#### MATERIAL FOR THE TASK
==========

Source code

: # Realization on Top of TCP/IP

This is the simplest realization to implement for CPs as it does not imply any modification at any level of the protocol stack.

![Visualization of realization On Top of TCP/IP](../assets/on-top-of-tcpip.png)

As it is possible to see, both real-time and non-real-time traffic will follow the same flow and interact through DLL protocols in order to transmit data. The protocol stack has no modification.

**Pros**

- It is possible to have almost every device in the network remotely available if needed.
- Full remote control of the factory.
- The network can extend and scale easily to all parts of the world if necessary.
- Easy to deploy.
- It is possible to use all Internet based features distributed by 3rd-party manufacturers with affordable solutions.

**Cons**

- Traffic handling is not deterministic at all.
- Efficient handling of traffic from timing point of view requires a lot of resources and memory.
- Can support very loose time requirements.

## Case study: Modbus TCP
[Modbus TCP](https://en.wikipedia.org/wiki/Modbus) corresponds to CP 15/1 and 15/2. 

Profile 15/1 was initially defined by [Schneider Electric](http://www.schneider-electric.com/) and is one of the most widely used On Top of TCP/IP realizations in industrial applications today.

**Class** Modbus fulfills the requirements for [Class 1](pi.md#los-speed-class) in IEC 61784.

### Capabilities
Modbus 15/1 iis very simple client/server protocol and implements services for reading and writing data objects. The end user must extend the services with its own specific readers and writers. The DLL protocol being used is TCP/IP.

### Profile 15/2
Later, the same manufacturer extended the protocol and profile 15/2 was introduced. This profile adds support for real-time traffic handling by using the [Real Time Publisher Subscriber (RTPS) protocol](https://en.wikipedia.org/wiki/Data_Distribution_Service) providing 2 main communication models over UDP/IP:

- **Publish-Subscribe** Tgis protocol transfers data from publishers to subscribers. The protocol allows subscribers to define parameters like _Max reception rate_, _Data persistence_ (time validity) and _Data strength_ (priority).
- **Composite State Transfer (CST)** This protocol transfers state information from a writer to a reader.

==========

#### ASSIGNMENT
Reproduce every entry above. Make each line identical to the original.

#### FINISHED EXERCISE
Source code

: # Realization on Top of TCP/IP

This is the simplest realization to implement for CPs as it does not imply any modification at any level of the protocol stack.

![Visualization of realization On Top of TCP/IP](../assets/on-top-of-tcpip.png)

As it is possible to see, both real-time and non-real-time traffic will follow the same flow and interact through DLL protocols in order to transmit data. The protocol stack has no modification.

**Pros**

- It is possible to have almost every device in the network remotely available if needed.
- Full remote control of the factory.
- The network can extend and scale easily to all parts of the world if necessary.
- Easy to deploy.
- It is possible to use all Internet based features distributed by 3rd-party manufacturers with affordable solutions.

**Cons**

- Traffic handling is not deterministic at all.
- Efficient handling of traffic from timing point of view requires a lot of resources and memory.
- Can support very loose time requirements.

## Case study: Modbus TCP
[Modbus TCP](https://en.wikipedia.org/wiki/Modbus) corresponds to CP 15/1 and 15/2. 

Profile 15/1 was initially defined by [Schneider Electric](http://www.schneider-electric.com/) and is one of the most widely used On Top of TCP/IP realizations in industrial applications today.

**Class** Modbus fulfills the requirements for [Class 1](pi.md#los-speed-class) in IEC 61784.

### Capabilities
Modbus 15/1 iis very simple client/server protocol and implements services for reading and writing data objects. The end user must extend the services with its own specific readers and writers. The DLL protocol being used is TCP/IP.

### Profile 15/2
Later, the same manufacturer extended the protocol and profile 15/2 was introduced. This profile adds support for real-time traffic handling by using the [Real Time Publisher Subscriber (RTPS) protocol](https://en.wikipedia.org/wiki/Data_Distribution_Service) providing 2 main communication models over UDP/IP:

- **Publish-Subscribe** Tgis protocol transfers data from publishers to subscribers. The protocol allows subscribers to define parameters like _Max reception rate_, _Data persistence_ (time validity) and _Data strength_ (priority).
- **Composite State Transfer (CST)** This protocol transfers state information from a writer to a reader.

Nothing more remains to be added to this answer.